I have written a perl script to edit the a json file.

I need to check if cp is 10000 and set custcap to 99999 if so. If the cp is not equal to 10000, just exit out of the file without making changes.

The script works as expected. It makes the necessary changes and saves the files.

however after the changes,the order of the parameters in JSON file changes>

I read the json spec, My understanding is json is unordered.

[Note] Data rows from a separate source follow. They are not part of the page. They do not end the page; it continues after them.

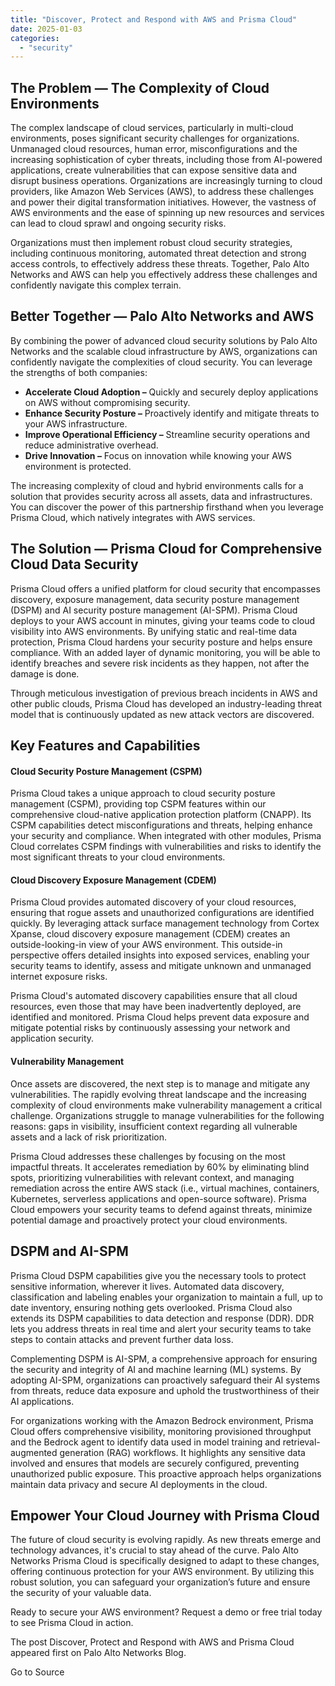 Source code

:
 ```yaml
---
title: "Discover, Protect and Respond with AWS and Prisma Cloud"
date: 2025-01-03
categories: 
  - "security"
---
```


## The Problem — The Complexity of Cloud Environments

The complex landscape of cloud services, particularly in multi-cloud environments, poses significant security challenges for organizations. Unmanaged cloud resources, human error, misconfigurations and the increasing sophistication of cyber threats, including those from AI-powered applications, create vulnerabilities that can expose sensitive data and disrupt business operations. Organizations are increasingly turning to cloud providers, like Amazon Web Services (AWS), to address these challenges and power their digital transformation initiatives. However, the vastness of AWS environments and the ease of spinning up new resources and services can lead to cloud sprawl and ongoing security risks.

Organizations must then implement robust cloud security strategies, including continuous monitoring, automated threat detection and strong access controls, to effectively address these threats. Together, Palo Alto Networks and AWS can help you effectively address these challenges and confidently navigate this complex terrain.

## Better Together — Palo Alto Networks and AWS

By combining the power of advanced cloud security solutions by Palo Alto Networks and the scalable cloud infrastructure by AWS, organizations can confidently navigate the complexities of cloud security. You can leverage the strengths of both companies:

- **Accelerate Cloud Adoption –** Quickly and securely deploy applications on AWS without compromising security.
- **Enhance Security Posture –** Proactively identify and mitigate threats to your AWS infrastructure.
- **Improve Operational Efficiency –** Streamline security operations and reduce administrative overhead.
- **Drive Innovation –** Focus on innovation while knowing your AWS environment is protected.

The increasing complexity of cloud and hybrid environments calls for a solution that provides security across all assets, data and infrastructures. You can discover the power of this partnership firsthand when you leverage Prisma Cloud, which natively integrates with AWS services.

## The Solution — Prisma Cloud for Comprehensive Cloud Data Security

Prisma Cloud offers a unified platform for cloud security that encompasses discovery, exposure management, data security posture management (DSPM) and AI security posture management (AI-SPM). Prisma Cloud deploys to your AWS account in minutes, giving your teams code to cloud visibility into AWS environments. By unifying static and real-time data protection, Prisma Cloud hardens your security posture and helps ensure compliance. With an added layer of dynamic monitoring, you will be able to identify breaches and severe risk incidents as they happen, not after the damage is done.

Through meticulous investigation of previous breach incidents in AWS and other public clouds, Prisma Cloud has developed an industry-leading threat model that is continuously updated as new attack vectors are discovered.

## Key Features and Capabilities

#### Cloud Security Posture Management (CSPM)

Prisma Cloud takes a unique approach to cloud security posture management (CSPM), providing top CSPM features within our comprehensive cloud-native application protection platform (CNAPP). Its CSPM capabilities detect misconfigurations and threats, helping enhance your security and compliance. When integrated with other modules, Prisma Cloud correlates CSPM findings with vulnerabilities and risks to identify the most significant threats to your cloud environments.

#### Cloud Discovery Exposure Management (CDEM)

Prisma Cloud provides automated discovery of your cloud resources, ensuring that rogue assets and unauthorized configurations are identified quickly. By leveraging attack surface management technology from Cortex Xpanse, cloud discovery exposure management (CDEM) creates an outside-looking-in view of your AWS environment. This outside-in perspective offers detailed insights into exposed services, enabling your security teams to identify, assess and mitigate unknown and unmanaged internet exposure risks.

Prisma Cloud's automated discovery capabilities ensure that all cloud resources, even those that may have been inadvertently deployed, are identified and monitored. Prisma Cloud helps prevent data exposure and mitigate potential risks by continuously assessing your network and application security.

#### Vulnerability Management

Once assets are discovered, the next step is to manage and mitigate any vulnerabilities. The rapidly evolving threat landscape and the increasing complexity of cloud environments make vulnerability management a critical challenge. Organizations struggle to manage vulnerabilities for the following reasons: gaps in visibility, insufficient context regarding all vulnerable assets and a lack of risk prioritization.

Prisma Cloud addresses these challenges by focusing on the most impactful threats. It accelerates remediation by 60% by eliminating blind spots, prioritizing vulnerabilities with relevant context, and managing remediation across the entire AWS stack (i.e., virtual machines, containers, Kubernetes, serverless applications and open-source software). Prisma Cloud empowers your security teams to defend against threats, minimize potential damage and proactively protect your cloud environments.

## DSPM and AI-SPM

Prisma Cloud DSPM capabilities give you the necessary tools to protect sensitive information, wherever it lives. Automated data discovery, classification and labeling enables your organization to maintain a full, up to date inventory, ensuring nothing gets overlooked. Prisma Cloud also extends its DSPM capabilities to data detection and response (DDR). DDR lets you address threats in real time and alert your security teams to take steps to contain attacks and prevent further data loss.

Complementing DSPM is AI-SPM, a comprehensive approach for ensuring the security and integrity of AI and machine learning (ML) systems. By adopting AI-SPM, organizations can proactively safeguard their AI systems from threats, reduce data exposure and uphold the trustworthiness of their AI applications.

For organizations working with the Amazon Bedrock environment, Prisma Cloud offers comprehensive visibility, monitoring provisioned throughput and the Bedrock agent to identify data used in model training and retrieval-augmented generation (RAG) workflows. It highlights any sensitive data involved and ensures that models are securely configured, preventing unauthorized public exposure. This proactive approach helps organizations maintain data privacy and secure AI deployments in the cloud.

## Empower Your Cloud Journey with Prisma Cloud

The future of cloud security is evolving rapidly. As new threats emerge and technology advances, it's crucial to stay ahead of the curve. Palo Alto Networks Prisma Cloud is specifically designed to adapt to these changes, offering continuous protection for your AWS environment. By utilizing this robust solution, you can safeguard your organization’s future and ensure the security of your valuable data.

Ready to secure your AWS environment? Request a demo or free trial today to see Prisma Cloud in action.

The post Discover, Protect and Respond with AWS and Prisma Cloud appeared first on Palo Alto Networks Blog.

Go to Source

can some one help me out with preserving the order

config file

{ "version": "15320029", "global": { "ap": { "log": "info", "hyd": { "log": "info", "qo": false } }, "cus": [ { **"cp": "10000"**, "ser": "XYZ", "usesr": false, "services": { "acc": { "ips": { "usesr": false } } }, "q": { "policy": "CAP", **"custcap": 3000000** } }, { "cp": "10441", "ser": "abc", "usesr": false, "services": { "acc": { "ips": { "usesr": false } } }, "q": { "policy": "CAP", "custcap": 3000000 } } ] }
#!/usr/bin/perl use strict; use warnings; use JSON; my $json; { open my $fh, "<", "cfg.txt" or die("Can't open file \"/Users/hsivaram/cfg.txt\": $!\n"); local $/; $json = <$fh>; } my $data = decode_json($json); for my $cus (@{ $data->{global}{cus} }) { $cus->{q}{custcap} = 99999 if $cus->{cp} == 10000; } $json = JSON->new->utf8->pretty->encode($data); { open my $fh, ">" ,"cfg.txt" or die("Can't open file \"/Users/hsivaram/cfg.txt\": $!\n"); local $/; print $fh $json; }

After script execution the order of the file changes. is there a way to preserve the order ?

Replies are listed 'Best First'.
Re: Preserve the order in JSON
by roboticus (Chancellor) on Jun 16, 2015 at 20:33 UTC

    user786:

    Inside a dictionary/hash, there's no meaning to the order of the keys. That's what it means to be unordered. If you want to maintain order, I'd suggest switching to an array. Arrays will maintain the order.

    ...roboticus

    When your only tool is a hammer, all problems look like your thumb.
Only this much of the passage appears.